What you will do
How many lines in the data below have the string "relativa"? Reply with the number alone.

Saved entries
=== Section Start ===
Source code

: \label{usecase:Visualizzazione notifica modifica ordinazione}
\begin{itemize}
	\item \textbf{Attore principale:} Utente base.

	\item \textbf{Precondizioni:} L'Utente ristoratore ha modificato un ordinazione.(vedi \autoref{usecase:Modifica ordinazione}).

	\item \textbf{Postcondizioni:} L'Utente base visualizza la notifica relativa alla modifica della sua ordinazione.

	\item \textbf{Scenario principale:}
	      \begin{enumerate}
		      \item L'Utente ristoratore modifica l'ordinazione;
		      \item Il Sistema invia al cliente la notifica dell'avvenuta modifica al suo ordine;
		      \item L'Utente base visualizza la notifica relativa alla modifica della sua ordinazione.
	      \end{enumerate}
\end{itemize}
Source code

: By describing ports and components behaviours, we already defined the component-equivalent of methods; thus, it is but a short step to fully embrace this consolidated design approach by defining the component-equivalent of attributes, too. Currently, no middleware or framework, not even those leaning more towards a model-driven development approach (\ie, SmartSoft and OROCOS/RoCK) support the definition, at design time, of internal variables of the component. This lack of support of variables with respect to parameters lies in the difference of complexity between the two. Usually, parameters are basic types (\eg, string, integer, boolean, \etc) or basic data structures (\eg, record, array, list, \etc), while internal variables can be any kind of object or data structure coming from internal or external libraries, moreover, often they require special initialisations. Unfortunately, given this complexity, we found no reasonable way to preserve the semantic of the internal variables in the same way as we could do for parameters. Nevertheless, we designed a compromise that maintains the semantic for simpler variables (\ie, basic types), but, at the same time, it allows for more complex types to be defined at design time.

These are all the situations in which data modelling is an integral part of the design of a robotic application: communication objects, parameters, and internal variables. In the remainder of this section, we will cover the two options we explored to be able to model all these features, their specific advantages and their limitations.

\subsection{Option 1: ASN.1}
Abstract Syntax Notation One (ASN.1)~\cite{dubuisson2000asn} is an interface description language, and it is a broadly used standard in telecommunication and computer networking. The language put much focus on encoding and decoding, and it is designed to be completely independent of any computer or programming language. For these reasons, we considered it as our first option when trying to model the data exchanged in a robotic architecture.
=== Section End ===
Solution to this exercise
2